Für das Social-Trust-System ist die Bestätigung des richtigen Namens erforderlich. In China ist jeder verpflichtet, seine Identität zu verifizieren, wenn er eine SIM-Karte kauft, ein Social-Media-Konto erstellt oder ein Online-Zahlungskonto eröffnet, insbesondere gemäß dem Cybersicherheitsgesetz von 2017.
Tägliche Transaktionen sind an bestimmte Personen gebunden, wodurch die Anonymität verringert wird. Daum glaubt, dass die Regierung genau das mit sozialen Ratings erreichen will. „Sie sagen: ‚Zuerst brauchen wir ein System, in dem die Menschen Angst haben, unzuverlässig zu sein.‘ Und dann werden wir ein System schaffen, in dem es unmöglich sein wird, unzuverlässig zu sein, weil zu viel über Sie bekannt ist.“
Für die Frau aus Chengdu bestand das Problem nicht darin, dass sie einen langsamen Zug durch das halbe Land nehmen musste, um nach Hause zu kommen. Sie befürchtet, dass ihre Zukunft und ihre Freiheit durch ihre Vergangenheit eingeschränkt werden. Was ist, wenn der Arbeitgeber sie auf eine Geschäftsreise schicken möchte?

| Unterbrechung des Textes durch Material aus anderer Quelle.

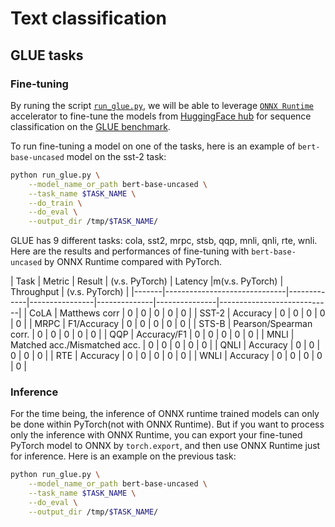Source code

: <!---
Copyright 2020 The HuggingFace Team. All rights reserved.

Licensed under the Apache License, Version 2.0 (the "License");
you may not use this file except in compliance with the License.
You may obtain a copy of the License at

    http://www.apache.org/licenses/LICENSE-2.0

Unless required by applicable law or agreed to in writing, software
distributed under the License is distributed on an "AS IS" BASIS,
WITHOUT WARRANTIES OR CONDITIONS OF ANY KIND, either express or implied.
See the License for the specific language governing permissions and
limitations under the License.
-->

# Text classification 

## GLUE tasks

### Fine-tuning

By runing the script [`run_glue.py`](https://github.com/huggingface/optimum/blob/main/examples/onnxruntime/text-classification/run_glue.py),
we will be able to leverage [`ONNX Runtime`](https://github.com/microsoft/onnxruntime) accelerator to fine-tune the models from 
[HuggingFace hub](https://huggingface.co/models) for sequence classification on the [GLUE benchmark](https://gluebenchmark.com/).

To run fine-tuning a model on one of the tasks, here is an example of `bert-base-uncased` model on the sst-2 task:

```bash
python run_glue.py \
    --model_name_or_path bert-base-uncased \
    --task_name $TASK_NAME \
    --do_train \
    --do_eval \
    --output_dir /tmp/$TASK_NAME/
```
GLUE has 9 different tasks: cola, sst2, mrpc, stsb, qqp, mnli, qnli, rte, wnli. Here are the results and performances 
of fine-tuning with `bert-base-uncased` by ONNX Runtime compared with PyTorch.


| Task  | Metric                       | Result      | (v.s. PyTorch) | Latency       |m(v.s. PyTorch) | Throughput | (v.s. PyTorch) |
|-------|------------------------------|-------------|----------------|--------------|---------------|----------------------------|
| CoLA  | Matthews corr                |    0        |    0        |    0        |    0        |    0        |
| SST-2 | Accuracy                     |    0        |    0        |    0        |    0        |    0        |
| MRPC  | F1/Accuracy                  |    0        |    0        |    0        |    0        |    0        |
| STS-B | Pearson/Spearman corr.       |    0        |    0        |    0        |    0        |    0        |
| QQP   | Accuracy/F1                  |    0        |    0        |    0        |    0        |    0        |
| MNLI  | Matched acc./Mismatched acc. |    0        |    0        |    0        |    0        |    0        |
| QNLI  | Accuracy                     |    0        |    0        |    0        |    0        |    0        |
| RTE   | Accuracy                     |    0        |    0        |    0        |    0        |    0        |
| WNLI  | Accuracy                     |    0        |    0        |    0        |    0        |    0        |

### Inference

For the time being, the inference of ONNX runtime trained models can only be done within PyTorch(not with ONNX Runtime). But if you want
to process only the inference with ONNX Runtime, you can export your fine-tuned PyTorch model to ONNX by `torch.export`, and then use ONNX 
Runtime just for inference. Here is an example on the previous task:

```bash
python run_glue.py \
    --model_name_or_path bert-base-uncased \
    --task_name $TASK_NAME \
    --do_eval \
    --output_dir /tmp/$TASK_NAME/
```
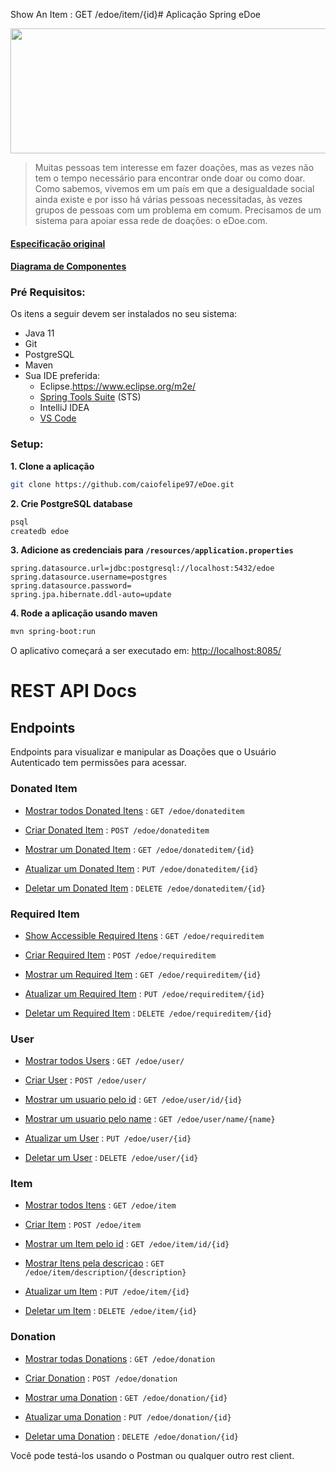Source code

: Show An Item : GET /edoe/item/{id}# Aplicação Spring eDoe

<p align="center">
  <img src="https://lh6.googleusercontent.com/lT7mQse0ChZB0iMO0MMXZp_k-nTqtyfY9_FuNl7eELiVQcjRztnz5d1Iu_m39pKhGeXP8-37MfmRQlkszMDEDyjlgxSfa7_5nsbJEJjkmztA0St3wy4art8UIGekWKjQOINpxtgo" height="200" width="600"> 
</p>

>Muitas pessoas tem interesse em fazer doações, mas as vezes não tem o tempo necessário para encontrar onde doar ou como doar. Como sabemos, vivemos em um país em que a desigualdade social ainda existe e por isso há várias pessoas necessitadas, às vezes grupos de pessoas com um problema em comum. Precisamos de um sistema para apoiar essa rede de doações: o eDoe.com.

#### [Especificação original](https://docs.google.com/document/d/e/2PACX-1vST2TI5lDbtMlv8rhFYJkYnrfgqzyWDv6DDvvAajz3_KK4tAs_UnAbYdI6oeMQA6jEHo5HwUAatHmd8/pub)

#### [Diagrama de Componentes](docs/diagrama.png)
### Pré Requisitos:

Os itens a seguir devem ser instalados no seu sistema:
* Java 11
* Git
* PostgreSQL
* Maven
* Sua IDE preferida: 
  * Eclipse.https://www.eclipse.org/m2e/
  * [Spring Tools Suite](https://spring.io/tools) (STS)
  * IntelliJ IDEA
  * [VS Code](https://code.visualstudio.com)

### Setup:

**1. Clone a aplicação**

```bash
git clone https://github.com/caiofelipe97/eDoe.git
```

**2. Crie PostgreSQL database**
```bash
psql
createdb edoe
```
**3. Adicione as credenciais para `/resources/application.properties`**

```
spring.datasource.url=jdbc:postgresql://localhost:5432/edoe
spring.datasource.username=postgres
spring.datasource.password=
spring.jpa.hibernate.ddl-auto=update
```

**4. Rode a aplicação usando maven**

```bash
mvn spring-boot:run
```
O aplicativo começará a ser executado em: <http://localhost:8085/>

# REST API Docs

## Endpoints

Endpoints para visualizar e manipular as Doações que o Usuário Autenticado
tem permissões para acessar.

### Donated Item

* [Mostrar todos Donated Itens](docs/donateditem/get.md) : `GET /edoe/donateditem`

* [Criar Donated Item](docs/donateditem/post.md) : `POST /edoe/donateditem`

* [Mostrar um Donated Item](docs/donateditem/get.md) : `GET /edoe/donateditem/{id}`

* [Atualizar um Donated Item](docs/donateditem/put.md) : `PUT /edoe/donateditem/{id}`    

* [Deletar um Donated Item](docs/donateditem/delete.md) : `DELETE /edoe/donateditem/{id}`

### Required Item

* [Show Accessible Required Itens](docs/requireditem/get.md) : `GET /edoe/requireditem`

* [Criar Required Item](docs/requireditem/post.md) : `POST /edoe/requireditem`

* [Mostrar um Required Item](docs/requireditem/get.md) : `GET /edoe/requireditem/{id}`

* [Atualizar um Required Item](docs/requireditem/put.md) : `PUT /edoe/requireditem/{id}`    

* [Deletar um Required Item](docs/requireditem/delete.md) : `DELETE /edoe/requireditem/{id}`
    
### User

* [Mostrar todos Users](docs/user/get.md) : `GET /edoe/user/`

* [Criar User](docs/user/post.md) : `POST /edoe/user/`

* [Mostrar um usuario pelo id](docs/user/get.md) : `GET /edoe/user/id/{id}`

* [Mostrar um usuario pelo name](docs/user/get.md) : `GET /edoe/user/name/{name}`

* [Atualizar um User](docs/user/put.md) : `PUT /edoe/user/{id}`    

* [Deletar um User](docs/user/delete.md) : `DELETE /edoe/user/{id}`
   
### Item

* [Mostrar todos Itens](docs/item/get.md) : `GET /edoe/item`

* [Criar Item](docs/item/post.md) : `POST /edoe/item`

* [Mostrar um Item pelo id](docs/item/get.md) : `GET /edoe/item/id/{id}`

* [Mostrar Itens pela descricao](docs/item/get.md) : `GET /edoe/item/description/{description}`

* [Atualizar um Item](docs/item/put.md) : `PUT /edoe/item/{id}`    

* [Deletar um Item](docs/item/delete.md) : `DELETE /edoe/item/{id}`

### Donation

* [Mostrar todas Donations](docs/donation/get.md) : `GET /edoe/donation`

* [Criar Donation](docs/donation/post.md) : `POST /edoe/donation`

* [Mostrar uma Donation](docs/donation/get.md) : `GET /edoe/donation/{id}`

* [Atualizar uma Donation](docs/donation/put.md) : `PUT /edoe/donation/{id}`    

* [Deletar uma Donation](docs/donation/delete.md) : `DELETE /edoe/donation/{id}`


Você pode testá-los usando o Postman ou qualquer outro rest client.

Im späten 19. Jahrhundert kam der britische Soziologe und Philosoph Jeremy Bentham auf die Idee eines Panoptikums – einer Organisation, in der ein einzelner Wärter ein Auge auf Gefangene haben konnte, die nicht wussten, ob sie beobachtet wurden. In dem in China entstehenden sozialen Vertrauenssystem erzeugen der Mangel an Anonymität, die Überprüfung echter Namen und öffentliche schwarze Listen Angst, selbst wenn niemand beobachtet, wie in Benthams Panoptikum.